Mas depois da partida de Curtis e de Nelson, quando o vale e a montanha que o rodeava lhe pertencessem final­mente, soaria a hora da vingança - longa e sem perdão.

Deteve-se no começo das escadas para arranjar uma cara que exprimisse uma tristeza conveniente; depois, en­trou. Gerda compunha um grande ramo de gladíolos na sala de estar. Olhou para o marido com a polida indife­rença que lhe era habitual. Ele olhou-a, fixando depois, de uma ponta a outra, a mesa encerada. Sua expressão era grave, a boca quase piedosa.

- Gerda, tenho infelizmente uma notícia triste para você...

       - Uma notícia triste?

       Ela parecia levemente surpreendida. O marido hesi­tou, como procurando as palavras, e as primeiras foram quase balbuciadas. Grande arte.

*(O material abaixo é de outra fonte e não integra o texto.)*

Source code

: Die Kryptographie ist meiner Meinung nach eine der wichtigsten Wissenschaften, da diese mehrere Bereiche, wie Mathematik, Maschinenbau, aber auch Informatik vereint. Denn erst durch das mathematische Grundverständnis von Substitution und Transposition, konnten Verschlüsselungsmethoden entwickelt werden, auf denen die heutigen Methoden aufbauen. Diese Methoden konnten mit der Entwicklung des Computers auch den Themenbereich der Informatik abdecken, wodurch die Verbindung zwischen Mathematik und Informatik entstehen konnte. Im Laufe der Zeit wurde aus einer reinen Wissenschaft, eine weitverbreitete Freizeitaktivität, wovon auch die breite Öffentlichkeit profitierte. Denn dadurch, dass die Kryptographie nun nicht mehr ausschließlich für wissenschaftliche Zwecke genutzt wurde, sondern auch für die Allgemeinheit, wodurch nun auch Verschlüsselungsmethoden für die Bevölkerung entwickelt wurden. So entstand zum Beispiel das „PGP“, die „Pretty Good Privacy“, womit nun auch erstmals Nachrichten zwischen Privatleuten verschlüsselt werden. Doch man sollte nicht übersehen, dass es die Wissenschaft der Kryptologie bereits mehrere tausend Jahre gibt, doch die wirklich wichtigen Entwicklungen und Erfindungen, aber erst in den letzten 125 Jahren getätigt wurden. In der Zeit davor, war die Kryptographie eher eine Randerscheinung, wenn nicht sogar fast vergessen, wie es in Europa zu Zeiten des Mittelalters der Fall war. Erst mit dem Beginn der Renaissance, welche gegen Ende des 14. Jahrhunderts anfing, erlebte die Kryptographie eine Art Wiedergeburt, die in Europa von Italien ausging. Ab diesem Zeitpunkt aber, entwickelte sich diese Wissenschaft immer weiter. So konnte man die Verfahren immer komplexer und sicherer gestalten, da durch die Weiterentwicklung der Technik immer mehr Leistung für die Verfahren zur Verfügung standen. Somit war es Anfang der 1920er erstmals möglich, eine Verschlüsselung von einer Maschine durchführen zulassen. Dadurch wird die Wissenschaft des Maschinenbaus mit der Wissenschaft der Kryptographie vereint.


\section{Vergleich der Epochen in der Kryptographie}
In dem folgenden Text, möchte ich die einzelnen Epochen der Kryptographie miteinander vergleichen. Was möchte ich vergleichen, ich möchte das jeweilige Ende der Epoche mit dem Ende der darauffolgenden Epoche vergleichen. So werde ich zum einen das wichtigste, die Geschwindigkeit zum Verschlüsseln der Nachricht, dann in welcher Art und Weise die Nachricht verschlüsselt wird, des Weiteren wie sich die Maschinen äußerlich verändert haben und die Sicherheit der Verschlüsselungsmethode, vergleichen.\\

       - Eu... Julgará talvez que o fato me alegra. Acre­dite, não é assim. Estou mesmo surpreendido por a notí­cia me ter afetado tanto e... Sinto pesar, por você: Max Lansing morreu.

       - Não é possível!

       Sua dissimulação igualava a do marido. A habilidade era a mesma.

Passou a mão pelos olhos, como se quisesse apagar uma visão monstruosa. Sua voz chegou a Kurt num mur­múrio abafado.

            - Como?... Quando morreu?

            - Ontem, de noite. Embriagou-se e foi mordido por uma serpente durante o sono. É pelo menos o que mandou dizer o Luluai. Curtis e eu vamos lá fazer um inquérito e enterrar o pobre homem.

       - Vão lá?

       Desta vez, sua surpresa não era simulada. Sonderfeld inclinou a cabeça.

- Sim. Curtis quer uma certidão de óbito e, sem dú­vida, também a autópsia. Não me pergunte por quê. Não o sei. Mas não posso recusar-me.

            - E quando partem?

            - É só mudar de roupa e preparar alguns instru­mentos.

       - Vou ajudá-lo.

       - Não é preciso.

       - Insisto nisso. Você foi bom para mim nesta cir­cunstância, melhor do que poderia ter suposto, e por isso agradeço-lhe. Deixe me ajudá-lo, Kurt.

Esta gratidão humilde divertiu-o. E, entusiasmado pelo êxito de seu estratagema, não protestou mais e dei­xou que Gerda o acompanhasse ao quarto. Aí, despiu os shorts e a camisa branca de mangas curtas, enfiou umas calças de cotim e uma camisa tipo militar, de mangas compridas, e calçou botas de couro. A jornada era longa, e os insetos, perigosos e abundantes; era prudente expor o menos possível a pele.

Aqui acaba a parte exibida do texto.